Futuro dos funerais deveria ser a cremação?
“As pessoas têm que mudar o paradigma da morte. Não faz sentido ocupar tanta área com cemitérios. Nos Marrazes, já aumentámos o cemitério três vezes e não vamos aumentar mais. Além disso, os solos ficam contaminados”, defende Paulo Clemente, reeleito presidente da União de Freguesias de Marrazes e Barosa, para quem o futuro dos funerais deverá ser a cremação. Para o autarca, há várias questões em causa, nomeadamente a área “consumida” pelos cemitérios, mas também o potencial de contaminação dos solos.
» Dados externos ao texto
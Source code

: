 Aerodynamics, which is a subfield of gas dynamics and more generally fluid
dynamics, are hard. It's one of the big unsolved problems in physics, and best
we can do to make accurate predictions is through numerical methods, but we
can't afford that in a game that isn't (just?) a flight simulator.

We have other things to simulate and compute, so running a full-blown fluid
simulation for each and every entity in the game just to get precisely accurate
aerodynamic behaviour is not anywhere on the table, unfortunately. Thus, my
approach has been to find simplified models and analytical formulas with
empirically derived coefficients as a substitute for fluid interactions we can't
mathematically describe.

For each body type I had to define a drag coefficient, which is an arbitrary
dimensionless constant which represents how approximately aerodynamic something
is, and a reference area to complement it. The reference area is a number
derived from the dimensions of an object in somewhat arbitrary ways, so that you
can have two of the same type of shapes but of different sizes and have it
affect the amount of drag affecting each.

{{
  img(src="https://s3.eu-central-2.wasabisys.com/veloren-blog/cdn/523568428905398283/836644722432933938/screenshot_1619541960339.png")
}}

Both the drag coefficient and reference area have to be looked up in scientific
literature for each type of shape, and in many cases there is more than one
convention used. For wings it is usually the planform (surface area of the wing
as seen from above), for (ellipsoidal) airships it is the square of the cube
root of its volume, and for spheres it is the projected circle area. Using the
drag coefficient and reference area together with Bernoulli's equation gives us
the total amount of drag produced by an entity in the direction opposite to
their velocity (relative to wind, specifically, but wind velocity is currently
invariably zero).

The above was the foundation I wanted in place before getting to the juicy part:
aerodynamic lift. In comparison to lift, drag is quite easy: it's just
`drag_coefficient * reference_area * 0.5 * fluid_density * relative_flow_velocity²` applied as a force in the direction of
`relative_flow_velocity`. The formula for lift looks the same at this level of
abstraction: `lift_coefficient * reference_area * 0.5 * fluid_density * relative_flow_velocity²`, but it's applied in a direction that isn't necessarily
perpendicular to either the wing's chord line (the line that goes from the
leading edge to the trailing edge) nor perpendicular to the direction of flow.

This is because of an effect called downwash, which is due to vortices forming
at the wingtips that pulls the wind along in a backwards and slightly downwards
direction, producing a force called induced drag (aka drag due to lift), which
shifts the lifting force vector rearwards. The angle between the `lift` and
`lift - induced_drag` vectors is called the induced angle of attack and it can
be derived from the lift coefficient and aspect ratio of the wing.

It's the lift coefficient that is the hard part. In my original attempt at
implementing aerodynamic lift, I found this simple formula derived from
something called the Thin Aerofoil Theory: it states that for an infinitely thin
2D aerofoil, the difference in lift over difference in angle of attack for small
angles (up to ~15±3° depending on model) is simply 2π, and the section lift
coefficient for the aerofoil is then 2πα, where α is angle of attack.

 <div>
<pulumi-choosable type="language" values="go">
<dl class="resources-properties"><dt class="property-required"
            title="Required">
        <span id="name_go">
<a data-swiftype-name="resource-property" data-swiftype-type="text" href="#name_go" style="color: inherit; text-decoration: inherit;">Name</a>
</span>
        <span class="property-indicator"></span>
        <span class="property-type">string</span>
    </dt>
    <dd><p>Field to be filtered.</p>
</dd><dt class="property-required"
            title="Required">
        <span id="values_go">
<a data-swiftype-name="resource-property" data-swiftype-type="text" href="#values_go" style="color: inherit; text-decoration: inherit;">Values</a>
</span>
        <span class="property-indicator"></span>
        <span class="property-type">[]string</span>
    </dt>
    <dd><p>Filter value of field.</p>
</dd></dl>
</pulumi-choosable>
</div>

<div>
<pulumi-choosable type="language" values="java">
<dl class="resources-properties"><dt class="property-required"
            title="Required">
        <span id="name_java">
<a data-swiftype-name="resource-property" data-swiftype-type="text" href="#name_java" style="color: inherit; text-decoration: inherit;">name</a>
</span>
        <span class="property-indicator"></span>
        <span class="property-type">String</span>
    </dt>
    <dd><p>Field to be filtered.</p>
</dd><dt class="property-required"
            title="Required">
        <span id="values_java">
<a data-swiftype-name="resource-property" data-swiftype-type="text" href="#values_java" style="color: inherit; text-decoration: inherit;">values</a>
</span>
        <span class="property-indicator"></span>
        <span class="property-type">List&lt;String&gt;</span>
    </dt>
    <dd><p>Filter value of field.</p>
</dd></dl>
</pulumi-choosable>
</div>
É que as urnas que chegam à terra podem conter tudo, de colas a vernizes, ferragens ou tecidos sintéticos, contribuindo para a potencial contaminação de que o autarca fala. Além disso, há ainda a questão das próprias covas. Embora no cemitério dos Marrazes, por exemplo, exista uma máquina para auxiliar a abertura de campas, a verdade é nem sempre pode ser usada a máquina e há solos que são especialmente difíceis de trabalhar. Abrir uma cova em trabalho braçal é “um trabalho do século XVIII”, queixa-se o autarca. E não há quem queira desempenhar as funções, assume ainda o presidente da Junta, lembrando que, para os cinco cemitérios que estão sob a sua responsabilidade (Marrazes, Gândara, Barosa, Pinheiros e Janardo) há apenas um coveiro. É uma função com um vencimento pouco atrativo, um trabalho difícil e que exige uma estrutura mental de grande resistência face à natureza do trabalho. Por tudo isto, Paulo Clemente é defensor de que todos deveriam optar pela cremação. Mas ainda não é isso que acontece – embora as cremações estejam a aumentar.